> [Directions for this task]: If a line in the entries below includes "линии", pick it out and copy it.

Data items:

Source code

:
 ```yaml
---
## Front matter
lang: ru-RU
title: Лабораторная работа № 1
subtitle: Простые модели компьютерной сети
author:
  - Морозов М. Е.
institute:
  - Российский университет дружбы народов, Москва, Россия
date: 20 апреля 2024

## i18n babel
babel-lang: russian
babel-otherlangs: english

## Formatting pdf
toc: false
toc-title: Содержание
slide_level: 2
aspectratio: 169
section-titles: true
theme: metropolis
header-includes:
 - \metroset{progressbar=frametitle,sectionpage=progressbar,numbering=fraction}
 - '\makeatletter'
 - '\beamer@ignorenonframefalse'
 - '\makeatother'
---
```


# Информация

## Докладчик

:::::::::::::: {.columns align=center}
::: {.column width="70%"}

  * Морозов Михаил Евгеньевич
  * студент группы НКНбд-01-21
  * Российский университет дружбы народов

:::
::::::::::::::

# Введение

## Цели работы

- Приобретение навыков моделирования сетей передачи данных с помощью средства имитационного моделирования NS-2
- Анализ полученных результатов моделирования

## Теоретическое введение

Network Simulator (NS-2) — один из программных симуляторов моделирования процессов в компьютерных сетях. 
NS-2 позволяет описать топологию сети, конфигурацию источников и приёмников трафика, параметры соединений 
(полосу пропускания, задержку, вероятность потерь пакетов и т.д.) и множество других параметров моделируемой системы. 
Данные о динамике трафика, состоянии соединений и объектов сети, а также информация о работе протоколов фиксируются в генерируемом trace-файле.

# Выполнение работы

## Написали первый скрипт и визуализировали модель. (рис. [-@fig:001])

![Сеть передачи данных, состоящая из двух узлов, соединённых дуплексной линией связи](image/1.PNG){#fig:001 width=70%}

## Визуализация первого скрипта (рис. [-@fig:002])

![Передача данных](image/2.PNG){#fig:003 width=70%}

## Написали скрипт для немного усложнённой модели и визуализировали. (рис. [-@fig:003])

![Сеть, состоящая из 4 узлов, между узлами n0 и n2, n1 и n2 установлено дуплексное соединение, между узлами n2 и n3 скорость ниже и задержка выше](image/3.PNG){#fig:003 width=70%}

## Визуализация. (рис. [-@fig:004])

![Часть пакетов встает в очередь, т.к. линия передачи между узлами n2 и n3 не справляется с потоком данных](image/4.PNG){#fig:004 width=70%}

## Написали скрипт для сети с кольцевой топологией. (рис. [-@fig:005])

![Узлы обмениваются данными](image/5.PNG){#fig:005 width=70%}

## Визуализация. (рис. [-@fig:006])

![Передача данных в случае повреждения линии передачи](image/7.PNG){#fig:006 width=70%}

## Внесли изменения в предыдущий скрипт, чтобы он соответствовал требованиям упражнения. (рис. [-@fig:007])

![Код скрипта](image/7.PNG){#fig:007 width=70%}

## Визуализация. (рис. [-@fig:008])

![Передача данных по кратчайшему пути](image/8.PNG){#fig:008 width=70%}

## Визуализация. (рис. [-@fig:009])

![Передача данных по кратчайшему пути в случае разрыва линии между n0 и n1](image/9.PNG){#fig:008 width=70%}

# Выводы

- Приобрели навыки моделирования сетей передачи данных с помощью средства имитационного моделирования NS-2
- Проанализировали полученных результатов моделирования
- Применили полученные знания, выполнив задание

* * *

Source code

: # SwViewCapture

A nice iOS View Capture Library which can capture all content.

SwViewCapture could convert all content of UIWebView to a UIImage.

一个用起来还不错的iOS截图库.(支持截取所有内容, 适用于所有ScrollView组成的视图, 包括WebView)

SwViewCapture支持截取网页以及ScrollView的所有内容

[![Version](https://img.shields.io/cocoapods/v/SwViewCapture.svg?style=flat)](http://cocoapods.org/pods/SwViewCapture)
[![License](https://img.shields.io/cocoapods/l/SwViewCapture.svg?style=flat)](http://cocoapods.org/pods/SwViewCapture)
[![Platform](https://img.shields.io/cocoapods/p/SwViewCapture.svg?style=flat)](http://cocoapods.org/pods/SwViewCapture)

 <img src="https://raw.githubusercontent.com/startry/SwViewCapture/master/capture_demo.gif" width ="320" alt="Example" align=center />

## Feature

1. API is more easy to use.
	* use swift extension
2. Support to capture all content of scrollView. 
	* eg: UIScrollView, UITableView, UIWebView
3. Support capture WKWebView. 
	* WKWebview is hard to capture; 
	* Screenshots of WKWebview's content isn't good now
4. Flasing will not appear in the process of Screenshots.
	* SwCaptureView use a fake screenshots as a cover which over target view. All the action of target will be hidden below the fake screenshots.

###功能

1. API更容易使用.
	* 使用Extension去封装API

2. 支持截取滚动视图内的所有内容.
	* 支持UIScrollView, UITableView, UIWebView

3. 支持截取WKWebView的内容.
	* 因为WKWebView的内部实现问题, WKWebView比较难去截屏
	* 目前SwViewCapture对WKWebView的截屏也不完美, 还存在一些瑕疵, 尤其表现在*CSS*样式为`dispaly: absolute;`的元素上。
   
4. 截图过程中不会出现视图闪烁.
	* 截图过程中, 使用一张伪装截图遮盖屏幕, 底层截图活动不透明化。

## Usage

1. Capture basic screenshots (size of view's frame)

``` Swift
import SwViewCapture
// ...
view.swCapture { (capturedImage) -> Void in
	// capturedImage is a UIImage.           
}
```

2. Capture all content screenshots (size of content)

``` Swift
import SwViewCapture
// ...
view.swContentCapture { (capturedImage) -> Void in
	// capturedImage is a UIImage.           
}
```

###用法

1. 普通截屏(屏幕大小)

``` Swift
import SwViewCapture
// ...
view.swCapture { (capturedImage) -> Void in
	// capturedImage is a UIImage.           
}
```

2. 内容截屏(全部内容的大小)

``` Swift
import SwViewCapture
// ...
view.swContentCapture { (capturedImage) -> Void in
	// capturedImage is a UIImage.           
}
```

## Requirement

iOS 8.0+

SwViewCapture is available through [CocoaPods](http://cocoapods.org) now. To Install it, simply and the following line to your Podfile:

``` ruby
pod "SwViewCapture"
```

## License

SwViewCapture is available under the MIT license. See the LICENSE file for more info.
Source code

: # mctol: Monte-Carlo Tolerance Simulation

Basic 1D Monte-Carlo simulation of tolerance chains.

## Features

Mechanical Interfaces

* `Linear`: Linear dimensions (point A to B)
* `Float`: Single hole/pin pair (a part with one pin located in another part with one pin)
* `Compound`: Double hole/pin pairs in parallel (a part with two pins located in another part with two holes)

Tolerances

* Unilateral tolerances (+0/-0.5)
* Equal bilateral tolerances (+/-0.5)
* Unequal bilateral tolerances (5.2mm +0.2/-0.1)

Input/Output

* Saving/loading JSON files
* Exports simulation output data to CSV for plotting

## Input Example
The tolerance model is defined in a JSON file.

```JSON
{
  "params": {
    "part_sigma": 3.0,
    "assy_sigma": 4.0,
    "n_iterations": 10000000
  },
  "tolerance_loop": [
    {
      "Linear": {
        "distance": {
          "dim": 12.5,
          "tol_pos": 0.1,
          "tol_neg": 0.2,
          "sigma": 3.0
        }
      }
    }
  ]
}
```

> [Task result]:
![Передача данных в случае повреждения линии передачи](image/7.PNG){#fig:006 width=70%}
![Передача данных по кратчайшему пути в случае разрыва линии между n0 и n1](image/9.PNG){#fig:008 width=70%}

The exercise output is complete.